Price's Symphony No. 3 is a charming and characteristic work in a generally Americana style often reminiscent of Henry Cowell's, but with hints, suggestions, and leanings of African American folk music all over it, in melodic shape, rhythms, and harmonies. It was brightly and firmly played here; the only flaw was that the amplified celesta was far too loud.
It was followed by Duke Ellington's Harlem, which is essentially "jazz for symphony orchestra." This kind of undercut Price, since Ellington is doing openly what Price prefers only to suggest, and didn't strike my own appreciation as much, though I enjoyed the cadenza for five percussionists.
Soprano Shawnette Sulker, whom I've heard before locally in Beethoven's Ninth, Mahler's Eighth, and Carmina Burana, performed in Songs of Separation, a song cycle by William Grant Still setting poems of lost love by Black poets. Still was the leading Black male composer of the same Americana generation as Price. Sulker sang well, but I didn't find the work as distinctive as his symphonies.
There were also works by two earlier, non-American composers who, though they were Black, wrote in typical styles of white composers of their time and place. One, the only composer on the program I had been unfamiliar with, was Antonio Carlos Gomes, a Brazilian who, despite his nationality, wrote Italian opera. Sulker sang a long aria from his opera Il Guarany, which at least has a Brazilian plot. It's fairly plain and songlike in its style; the light orchestration might have fit bel canto more than the Verdi it's contemporary with.

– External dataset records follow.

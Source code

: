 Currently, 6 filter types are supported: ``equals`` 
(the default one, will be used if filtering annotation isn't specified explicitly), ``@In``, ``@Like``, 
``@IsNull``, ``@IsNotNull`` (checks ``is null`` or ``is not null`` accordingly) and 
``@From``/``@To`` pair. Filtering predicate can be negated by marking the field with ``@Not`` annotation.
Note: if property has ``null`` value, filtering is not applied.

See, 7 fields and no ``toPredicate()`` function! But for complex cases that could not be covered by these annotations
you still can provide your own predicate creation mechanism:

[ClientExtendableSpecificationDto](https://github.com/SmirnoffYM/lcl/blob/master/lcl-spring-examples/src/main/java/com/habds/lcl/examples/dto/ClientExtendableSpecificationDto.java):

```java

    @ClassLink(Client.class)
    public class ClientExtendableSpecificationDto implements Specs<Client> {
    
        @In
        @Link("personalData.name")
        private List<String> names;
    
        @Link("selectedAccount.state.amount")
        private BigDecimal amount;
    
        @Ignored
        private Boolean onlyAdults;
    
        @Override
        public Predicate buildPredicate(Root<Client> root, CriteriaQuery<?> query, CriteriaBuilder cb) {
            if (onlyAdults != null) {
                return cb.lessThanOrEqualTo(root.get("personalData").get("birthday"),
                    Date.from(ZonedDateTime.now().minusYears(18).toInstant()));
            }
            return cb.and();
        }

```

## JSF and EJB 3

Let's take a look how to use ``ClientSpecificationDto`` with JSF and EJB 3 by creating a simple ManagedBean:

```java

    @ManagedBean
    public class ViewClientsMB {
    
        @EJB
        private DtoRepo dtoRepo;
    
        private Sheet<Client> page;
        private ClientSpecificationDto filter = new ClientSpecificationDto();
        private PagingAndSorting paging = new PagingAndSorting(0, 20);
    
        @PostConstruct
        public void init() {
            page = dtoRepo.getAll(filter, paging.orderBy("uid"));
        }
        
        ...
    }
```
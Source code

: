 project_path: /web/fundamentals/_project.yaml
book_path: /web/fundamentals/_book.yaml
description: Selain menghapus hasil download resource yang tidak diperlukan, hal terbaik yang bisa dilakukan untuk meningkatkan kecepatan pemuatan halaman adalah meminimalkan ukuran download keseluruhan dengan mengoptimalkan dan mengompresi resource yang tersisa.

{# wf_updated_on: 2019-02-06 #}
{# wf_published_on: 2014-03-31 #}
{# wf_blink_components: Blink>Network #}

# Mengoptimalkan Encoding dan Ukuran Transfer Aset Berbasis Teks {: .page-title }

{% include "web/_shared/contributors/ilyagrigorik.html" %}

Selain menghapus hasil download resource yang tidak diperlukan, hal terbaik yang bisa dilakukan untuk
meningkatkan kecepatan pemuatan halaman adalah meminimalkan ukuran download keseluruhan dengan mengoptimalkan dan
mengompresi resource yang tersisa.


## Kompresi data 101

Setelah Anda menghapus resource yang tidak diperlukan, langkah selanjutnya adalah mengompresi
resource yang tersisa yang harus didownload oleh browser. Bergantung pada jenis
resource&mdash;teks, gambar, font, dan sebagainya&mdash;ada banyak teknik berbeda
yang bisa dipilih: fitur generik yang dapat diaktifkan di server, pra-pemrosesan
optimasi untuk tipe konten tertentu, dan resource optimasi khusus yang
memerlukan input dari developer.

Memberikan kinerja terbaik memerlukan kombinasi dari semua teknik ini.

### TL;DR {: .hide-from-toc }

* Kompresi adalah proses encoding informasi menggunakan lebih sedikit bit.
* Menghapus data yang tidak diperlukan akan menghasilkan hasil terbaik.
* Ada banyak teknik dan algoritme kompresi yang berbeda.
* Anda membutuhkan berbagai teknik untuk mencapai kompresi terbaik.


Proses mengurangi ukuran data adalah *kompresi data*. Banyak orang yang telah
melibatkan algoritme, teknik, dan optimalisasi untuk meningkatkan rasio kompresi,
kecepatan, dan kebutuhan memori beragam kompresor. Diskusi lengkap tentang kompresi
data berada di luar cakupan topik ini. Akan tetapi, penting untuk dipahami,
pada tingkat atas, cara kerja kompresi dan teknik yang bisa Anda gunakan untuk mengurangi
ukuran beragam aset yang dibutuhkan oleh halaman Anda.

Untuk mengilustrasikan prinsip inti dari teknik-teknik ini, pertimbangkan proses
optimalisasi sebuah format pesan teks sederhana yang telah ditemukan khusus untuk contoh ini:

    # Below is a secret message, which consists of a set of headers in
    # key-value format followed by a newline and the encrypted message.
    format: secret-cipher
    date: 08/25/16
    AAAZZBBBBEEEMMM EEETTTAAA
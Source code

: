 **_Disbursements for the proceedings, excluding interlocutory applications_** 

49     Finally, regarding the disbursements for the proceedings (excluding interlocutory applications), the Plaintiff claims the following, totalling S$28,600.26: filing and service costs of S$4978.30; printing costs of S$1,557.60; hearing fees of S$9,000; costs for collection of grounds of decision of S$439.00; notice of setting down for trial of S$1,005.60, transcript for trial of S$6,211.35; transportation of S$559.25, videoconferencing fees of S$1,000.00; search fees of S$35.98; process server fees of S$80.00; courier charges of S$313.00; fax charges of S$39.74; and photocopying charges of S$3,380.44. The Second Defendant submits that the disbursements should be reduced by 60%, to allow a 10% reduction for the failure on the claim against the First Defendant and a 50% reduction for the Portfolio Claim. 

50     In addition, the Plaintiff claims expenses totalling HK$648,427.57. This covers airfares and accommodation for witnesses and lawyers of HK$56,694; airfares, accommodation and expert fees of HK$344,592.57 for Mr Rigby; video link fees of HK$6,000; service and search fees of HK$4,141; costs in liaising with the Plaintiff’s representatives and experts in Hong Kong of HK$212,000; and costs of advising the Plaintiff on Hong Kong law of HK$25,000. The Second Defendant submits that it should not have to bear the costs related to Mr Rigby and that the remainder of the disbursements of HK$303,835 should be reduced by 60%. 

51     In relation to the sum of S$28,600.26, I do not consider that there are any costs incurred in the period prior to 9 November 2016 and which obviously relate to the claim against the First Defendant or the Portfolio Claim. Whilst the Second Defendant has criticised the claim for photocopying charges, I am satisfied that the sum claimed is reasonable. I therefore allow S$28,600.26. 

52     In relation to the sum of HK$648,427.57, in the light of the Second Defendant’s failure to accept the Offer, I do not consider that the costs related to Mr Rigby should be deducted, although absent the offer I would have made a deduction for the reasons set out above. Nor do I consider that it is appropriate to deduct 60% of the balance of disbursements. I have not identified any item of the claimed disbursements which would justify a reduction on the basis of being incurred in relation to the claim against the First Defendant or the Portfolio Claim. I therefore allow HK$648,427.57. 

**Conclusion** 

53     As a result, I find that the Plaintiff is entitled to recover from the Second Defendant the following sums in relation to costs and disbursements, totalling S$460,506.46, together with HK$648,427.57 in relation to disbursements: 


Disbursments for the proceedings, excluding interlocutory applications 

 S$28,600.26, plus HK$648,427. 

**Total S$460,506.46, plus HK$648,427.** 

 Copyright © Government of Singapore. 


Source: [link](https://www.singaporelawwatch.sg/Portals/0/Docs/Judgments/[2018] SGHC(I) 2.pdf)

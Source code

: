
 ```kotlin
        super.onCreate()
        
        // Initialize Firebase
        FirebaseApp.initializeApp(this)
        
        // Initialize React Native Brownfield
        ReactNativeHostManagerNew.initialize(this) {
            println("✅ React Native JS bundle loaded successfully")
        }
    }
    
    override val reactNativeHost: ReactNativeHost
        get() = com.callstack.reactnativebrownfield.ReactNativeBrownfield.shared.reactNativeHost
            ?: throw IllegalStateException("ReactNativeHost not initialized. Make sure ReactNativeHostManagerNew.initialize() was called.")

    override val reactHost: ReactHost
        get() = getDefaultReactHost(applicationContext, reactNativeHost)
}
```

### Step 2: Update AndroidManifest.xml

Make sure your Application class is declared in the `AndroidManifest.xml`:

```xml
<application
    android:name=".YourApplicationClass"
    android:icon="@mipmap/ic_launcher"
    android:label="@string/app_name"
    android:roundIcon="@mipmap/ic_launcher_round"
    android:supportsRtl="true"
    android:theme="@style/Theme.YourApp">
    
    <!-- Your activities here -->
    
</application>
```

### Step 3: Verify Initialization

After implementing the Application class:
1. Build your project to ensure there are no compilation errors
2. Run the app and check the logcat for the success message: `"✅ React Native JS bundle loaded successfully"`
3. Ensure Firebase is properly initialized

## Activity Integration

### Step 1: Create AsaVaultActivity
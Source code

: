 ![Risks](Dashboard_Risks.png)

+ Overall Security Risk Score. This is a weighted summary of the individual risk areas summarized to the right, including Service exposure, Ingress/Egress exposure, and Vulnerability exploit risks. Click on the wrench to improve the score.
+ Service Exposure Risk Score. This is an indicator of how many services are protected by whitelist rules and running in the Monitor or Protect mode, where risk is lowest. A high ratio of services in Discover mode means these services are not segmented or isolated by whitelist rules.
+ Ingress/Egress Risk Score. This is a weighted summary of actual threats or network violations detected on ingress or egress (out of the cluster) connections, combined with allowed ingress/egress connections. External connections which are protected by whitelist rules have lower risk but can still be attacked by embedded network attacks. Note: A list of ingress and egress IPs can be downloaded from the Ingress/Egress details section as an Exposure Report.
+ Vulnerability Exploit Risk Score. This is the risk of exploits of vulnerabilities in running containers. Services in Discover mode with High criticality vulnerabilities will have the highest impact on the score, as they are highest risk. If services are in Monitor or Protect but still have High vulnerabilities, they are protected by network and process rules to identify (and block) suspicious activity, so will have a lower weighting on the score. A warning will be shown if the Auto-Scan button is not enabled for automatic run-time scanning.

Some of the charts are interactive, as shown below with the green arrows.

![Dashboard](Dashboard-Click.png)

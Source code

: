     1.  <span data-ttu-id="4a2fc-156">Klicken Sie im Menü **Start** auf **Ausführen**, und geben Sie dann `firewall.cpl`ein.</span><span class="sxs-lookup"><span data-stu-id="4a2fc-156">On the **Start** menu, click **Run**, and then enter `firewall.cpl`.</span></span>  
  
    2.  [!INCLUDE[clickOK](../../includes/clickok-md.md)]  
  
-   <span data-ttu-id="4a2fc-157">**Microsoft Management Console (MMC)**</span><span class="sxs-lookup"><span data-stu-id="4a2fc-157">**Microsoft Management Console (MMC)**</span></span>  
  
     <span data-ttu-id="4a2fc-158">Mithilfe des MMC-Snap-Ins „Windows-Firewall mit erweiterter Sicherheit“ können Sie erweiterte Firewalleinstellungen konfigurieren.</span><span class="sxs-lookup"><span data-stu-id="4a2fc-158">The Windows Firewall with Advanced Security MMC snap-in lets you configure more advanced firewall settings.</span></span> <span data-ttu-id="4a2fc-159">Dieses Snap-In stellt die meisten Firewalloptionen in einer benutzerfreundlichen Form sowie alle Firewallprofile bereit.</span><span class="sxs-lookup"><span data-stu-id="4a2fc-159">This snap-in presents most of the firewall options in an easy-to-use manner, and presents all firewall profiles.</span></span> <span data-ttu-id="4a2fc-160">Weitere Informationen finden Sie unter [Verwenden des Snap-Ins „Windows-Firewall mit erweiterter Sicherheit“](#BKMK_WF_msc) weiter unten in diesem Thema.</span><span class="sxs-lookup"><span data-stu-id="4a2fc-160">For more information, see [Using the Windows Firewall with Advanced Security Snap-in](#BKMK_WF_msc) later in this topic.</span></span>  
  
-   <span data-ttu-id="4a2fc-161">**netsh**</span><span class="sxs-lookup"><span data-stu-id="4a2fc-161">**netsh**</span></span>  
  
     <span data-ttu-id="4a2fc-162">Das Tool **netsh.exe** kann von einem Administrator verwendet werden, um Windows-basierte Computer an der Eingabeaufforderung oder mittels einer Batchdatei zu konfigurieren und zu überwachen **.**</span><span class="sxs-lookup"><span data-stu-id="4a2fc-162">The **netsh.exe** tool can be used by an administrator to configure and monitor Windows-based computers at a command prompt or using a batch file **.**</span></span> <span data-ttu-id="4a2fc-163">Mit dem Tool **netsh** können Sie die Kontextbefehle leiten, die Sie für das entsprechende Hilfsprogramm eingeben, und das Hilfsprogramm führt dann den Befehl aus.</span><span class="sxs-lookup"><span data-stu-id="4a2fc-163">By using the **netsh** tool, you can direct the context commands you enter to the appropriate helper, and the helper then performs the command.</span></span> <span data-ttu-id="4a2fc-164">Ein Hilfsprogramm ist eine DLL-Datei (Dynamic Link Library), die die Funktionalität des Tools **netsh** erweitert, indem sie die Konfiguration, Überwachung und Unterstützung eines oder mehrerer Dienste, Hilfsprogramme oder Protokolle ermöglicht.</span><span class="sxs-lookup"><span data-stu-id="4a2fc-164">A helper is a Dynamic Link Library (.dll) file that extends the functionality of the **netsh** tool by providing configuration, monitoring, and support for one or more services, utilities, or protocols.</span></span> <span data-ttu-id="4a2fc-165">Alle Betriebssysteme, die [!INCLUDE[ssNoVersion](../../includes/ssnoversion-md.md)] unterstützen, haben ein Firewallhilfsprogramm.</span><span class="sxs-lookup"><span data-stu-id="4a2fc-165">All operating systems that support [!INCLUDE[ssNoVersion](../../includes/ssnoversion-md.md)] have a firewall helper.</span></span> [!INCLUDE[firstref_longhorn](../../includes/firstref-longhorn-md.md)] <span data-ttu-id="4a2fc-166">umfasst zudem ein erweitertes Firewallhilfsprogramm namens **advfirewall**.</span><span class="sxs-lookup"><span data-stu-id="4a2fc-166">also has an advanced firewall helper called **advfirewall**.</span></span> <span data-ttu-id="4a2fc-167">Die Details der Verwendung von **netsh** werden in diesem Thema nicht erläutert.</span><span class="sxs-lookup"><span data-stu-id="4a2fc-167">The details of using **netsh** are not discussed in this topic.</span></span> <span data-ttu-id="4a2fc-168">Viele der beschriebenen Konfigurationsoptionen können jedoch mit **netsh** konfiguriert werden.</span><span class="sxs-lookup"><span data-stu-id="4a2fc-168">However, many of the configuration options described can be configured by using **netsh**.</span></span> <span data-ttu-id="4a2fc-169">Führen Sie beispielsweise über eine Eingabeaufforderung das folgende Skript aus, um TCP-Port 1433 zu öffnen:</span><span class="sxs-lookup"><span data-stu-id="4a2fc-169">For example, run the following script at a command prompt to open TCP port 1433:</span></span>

And a Symphony in G by the classic-era Frenchman, Joseph Bologne, Chevalier de Saint-Georges. His mother was a slave from a West Indies French colony, but he inherited his white father's title and social position. He was an important musician in his time, for one thing being the guy who commissioned and performed Haydn's set known as the Paris Symphonies. His own symphony is more Mozartean than Haydnesque, but with an individual flavor that's not matched by all of the symphonists of that era who get played on the classical radio more often than he.
Was able to get to Oakland in time despite a delay in leaving home caused by wrestling on the phone to get our cable tv service fixed, with - for a wonder - a cooperative and helpful technician. Even got there (by BART) in time to have dinner at the Chinese restaurant a block away that has kung pao fish, a dish almost as rarely offered as music by Black composers.